*** Opening of DATA IN THIS EXERCISE ***

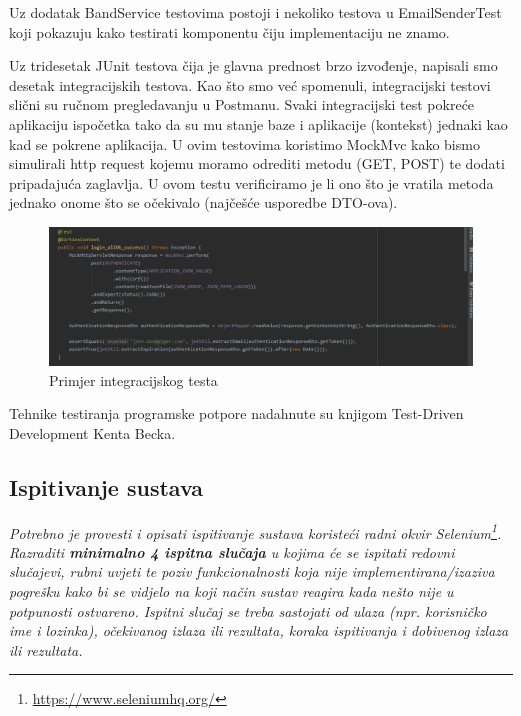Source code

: 			Uz dodatak BandService testovima postoji i nekoliko testova u EmailSenderTest koji pokazuju kako testirati komponentu čiju implementaciju ne znamo.
			
			
			Uz tridesetak JUnit testova čija je glavna prednost brzo izvođenje, napisali smo desetak integracijskih testova. Kao što smo već spomenuli, integracijski testovi slični su ručnom pregledavanju u Postmanu. Svaki integracijski test pokreće aplikaciju ispočetka tako da su mu stanje baze i aplikacije (kontekst) jednaki kao kad se pokrene aplikacija. U ovim testovima koristimo MockMvc kako bismo simulirali http request kojemu moramo odrediti metodu (GET, POST) te dodati pripadajuća zaglavlja. U ovom testu verificiramo je li ono što je vratila metoda jednako onome što se očekivalo (najčešće usporedbe DTO-ova).
			
			\begin{figure}[H]
				\begin{center}
					\includegraphics[width=17cm]{slike/integracijski_test.PNG}
				\end{center}
				\caption{Primjer integracijskog testa}
				\label{fig:inttest}
			\end{figure}
			
			Tehnike testiranja programske potpore nadahnute su knjigom Test-Driven Development Kenta Becka.
			
			
			
			\subsection{Ispitivanje sustava}
			
			 \textit{Potrebno je provesti i opisati ispitivanje sustava koristeći radni okvir Selenium\footnote{\url{https://www.seleniumhq.org/}}. Razraditi \textbf{minimalno 4 ispitna slučaja} u kojima će se ispitati redovni slučajevi, rubni uvjeti te poziv funkcionalnosti koja nije implementirana/izaziva pogrešku kako bi se vidjelo na koji način sustav reagira kada nešto nije u potpunosti ostvareno. Ispitni slučaj se treba sastojati od ulaza (npr. korisničko ime i lozinka), očekivanog izlaza ili rezultata, koraka ispitivanja i dobivenog izlaza ili rezultata.\\ }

*** Close of DATA IN THIS EXERCISE ***

§ REQUIRED WORK: An exact copy of the entries above is required; pictures are not part of it.

§ EXERCISE RESULT:
Source code

: 			Uz dodatak BandService testovima postoji i nekoliko testova u EmailSenderTest koji pokazuju kako testirati komponentu čiju implementaciju ne znamo.
			
			
			Uz tridesetak JUnit testova čija je glavna prednost brzo izvođenje, napisali smo desetak integracijskih testova. Kao što smo već spomenuli, integracijski testovi slični su ručnom pregledavanju u Postmanu. Svaki integracijski test pokreće aplikaciju ispočetka tako da su mu stanje baze i aplikacije (kontekst) jednaki kao kad se pokrene aplikacija. U ovim testovima koristimo MockMvc kako bismo simulirali http request kojemu moramo odrediti metodu (GET, POST) te dodati pripadajuća zaglavlja. U ovom testu verificiramo je li ono što je vratila metoda jednako onome što se očekivalo (najčešće usporedbe DTO-ova).
			
			\begin{figure}[H]
				\begin{center}
					\includegraphics[width=17cm]{slike/integracijski_test.PNG}
				\end{center}
				\caption{Primjer integracijskog testa}
				\label{fig:inttest}
			\end{figure}
			
			Tehnike testiranja programske potpore nadahnute su knjigom Test-Driven Development Kenta Becka.
			
			
			
			\subsection{Ispitivanje sustava}
			
			 \textit{Potrebno je provesti i opisati ispitivanje sustava koristeći radni okvir Selenium\footnote{\url{https://www.seleniumhq.org/}}. Razraditi \textbf{minimalno 4 ispitna slučaja} u kojima će se ispitati redovni slučajevi, rubni uvjeti te poziv funkcionalnosti koja nije implementirana/izaziva pogrešku kako bi se vidjelo na koji način sustav reagira kada nešto nije u potpunosti ostvareno. Ispitni slučaj se treba sastojati od ulaza (npr. korisničko ime i lozinka), očekivanog izlaza ili rezultata, koraka ispitivanja i dobivenog izlaza ili rezultata.\\ }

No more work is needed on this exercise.